Go through the records below and write each one out again unchanged.

Start of Block

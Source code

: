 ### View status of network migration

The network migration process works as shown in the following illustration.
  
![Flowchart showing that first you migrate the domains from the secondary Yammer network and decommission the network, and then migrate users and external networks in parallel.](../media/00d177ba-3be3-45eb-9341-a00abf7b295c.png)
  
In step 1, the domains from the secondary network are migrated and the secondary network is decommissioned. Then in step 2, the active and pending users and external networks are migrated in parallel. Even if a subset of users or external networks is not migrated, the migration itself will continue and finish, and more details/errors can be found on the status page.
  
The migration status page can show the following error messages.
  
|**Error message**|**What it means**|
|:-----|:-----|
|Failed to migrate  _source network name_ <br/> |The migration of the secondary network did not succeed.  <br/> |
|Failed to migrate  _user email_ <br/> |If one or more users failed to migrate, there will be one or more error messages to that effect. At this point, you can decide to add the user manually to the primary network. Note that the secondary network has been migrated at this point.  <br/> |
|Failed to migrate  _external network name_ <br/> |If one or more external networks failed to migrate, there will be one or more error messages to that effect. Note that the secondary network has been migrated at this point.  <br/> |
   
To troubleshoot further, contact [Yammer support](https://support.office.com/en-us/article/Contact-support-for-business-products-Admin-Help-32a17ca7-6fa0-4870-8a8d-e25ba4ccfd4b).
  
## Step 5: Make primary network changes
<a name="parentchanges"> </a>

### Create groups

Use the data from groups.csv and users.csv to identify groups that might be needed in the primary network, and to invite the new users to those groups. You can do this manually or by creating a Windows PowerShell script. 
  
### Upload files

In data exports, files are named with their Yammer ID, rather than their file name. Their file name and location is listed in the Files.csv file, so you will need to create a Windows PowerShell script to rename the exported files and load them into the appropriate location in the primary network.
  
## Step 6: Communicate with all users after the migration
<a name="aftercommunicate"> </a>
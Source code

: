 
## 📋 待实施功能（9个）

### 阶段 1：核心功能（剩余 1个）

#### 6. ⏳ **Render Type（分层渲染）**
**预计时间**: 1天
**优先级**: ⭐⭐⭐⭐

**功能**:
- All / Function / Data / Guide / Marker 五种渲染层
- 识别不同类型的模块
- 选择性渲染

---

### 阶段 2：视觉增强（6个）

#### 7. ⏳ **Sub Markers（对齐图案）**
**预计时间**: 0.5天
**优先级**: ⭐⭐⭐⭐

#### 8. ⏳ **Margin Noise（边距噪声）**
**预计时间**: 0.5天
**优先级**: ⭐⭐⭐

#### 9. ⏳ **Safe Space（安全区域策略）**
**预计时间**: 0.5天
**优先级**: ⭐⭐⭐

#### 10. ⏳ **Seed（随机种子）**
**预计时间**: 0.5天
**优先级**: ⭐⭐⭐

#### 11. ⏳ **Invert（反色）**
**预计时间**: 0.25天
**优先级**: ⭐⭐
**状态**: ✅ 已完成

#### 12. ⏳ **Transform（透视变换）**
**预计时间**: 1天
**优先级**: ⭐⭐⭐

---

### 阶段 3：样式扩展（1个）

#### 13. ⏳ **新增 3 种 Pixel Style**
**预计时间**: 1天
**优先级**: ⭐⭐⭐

End of Block

• _RESULT FOR THIS TASK_
Source code

: ### View status of network migration

The network migration process works as shown in the following illustration.
  
![Flowchart showing that first you migrate the domains from the secondary Yammer network and decommission the network, and then migrate users and external networks in parallel.](../media/00d177ba-3be3-45eb-9341-a00abf7b295c.png)
  
In step 1, the domains from the secondary network are migrated and the secondary network is decommissioned. Then in step 2, the active and pending users and external networks are migrated in parallel. Even if a subset of users or external networks is not migrated, the migration itself will continue and finish, and more details/errors can be found on the status page.
  
The migration status page can show the following error messages.
  
|**Error message**|**What it means**|
|:-----|:-----|
|Failed to migrate  _source network name_ <br/> |The migration of the secondary network did not succeed.  <br/> |
|Failed to migrate  _user email_ <br/> |If one or more users failed to migrate, there will be one or more error messages to that effect. At this point, you can decide to add the user manually to the primary network. Note that the secondary network has been migrated at this point.  <br/> |
|Failed to migrate  _external network name_ <br/> |If one or more external networks failed to migrate, there will be one or more error messages to that effect. Note that the secondary network has been migrated at this point.  <br/> |
   
To troubleshoot further, contact [Yammer support](https://support.office.com/en-us/article/Contact-support-for-business-products-Admin-Help-32a17ca7-6fa0-4870-8a8d-e25ba4ccfd4b).
  
## Step 5: Make primary network changes
<a name="parentchanges"> </a>

### Create groups

Use the data from groups.csv and users.csv to identify groups that might be needed in the primary network, and to invite the new users to those groups. You can do this manually or by creating a Windows PowerShell script. 
  
### Upload files

In data exports, files are named with their Yammer ID, rather than their file name. Their file name and location is listed in the Files.csv file, so you will need to create a Windows PowerShell script to rename the exported files and load them into the appropriate location in the primary network.
  
## Step 6: Communicate with all users after the migration
<a name="aftercommunicate"> </a>
Source code

: 
## 📋 待实施功能（9个）

### 阶段 1：核心功能（剩余 1个）

#### 6. ⏳ **Render Type（分层渲染）**
**预计时间**: 1天
**优先级**: ⭐⭐⭐⭐

**功能**:
- All / Function / Data / Guide / Marker 五种渲染层
- 识别不同类型的模块
- 选择性渲染

---

### 阶段 2：视觉增强（6个）

#### 7. ⏳ **Sub Markers（对齐图案）**
**预计时间**: 0.5天
**优先级**: ⭐⭐⭐⭐

#### 8. ⏳ **Margin Noise（边距噪声）**
**预计时间**: 0.5天
**优先级**: ⭐⭐⭐

#### 9. ⏳ **Safe Space（安全区域策略）**
**预计时间**: 0.5天
**优先级**: ⭐⭐⭐

#### 10. ⏳ **Seed（随机种子）**
**预计时间**: 0.5天
**优先级**: ⭐⭐⭐

#### 11. ⏳ **Invert（反色）**
**预计时间**: 0.25天
**优先级**: ⭐⭐
**状态**: ✅ 已完成

#### 12. ⏳ **Transform（透视变换）**
**预计时间**: 1天
**优先级**: ⭐⭐⭐

---

### 阶段 3：样式扩展（1个）

#### 13. ⏳ **新增 3 种 Pixel Style**
**预计时间**: 1天
**优先级**: ⭐⭐⭐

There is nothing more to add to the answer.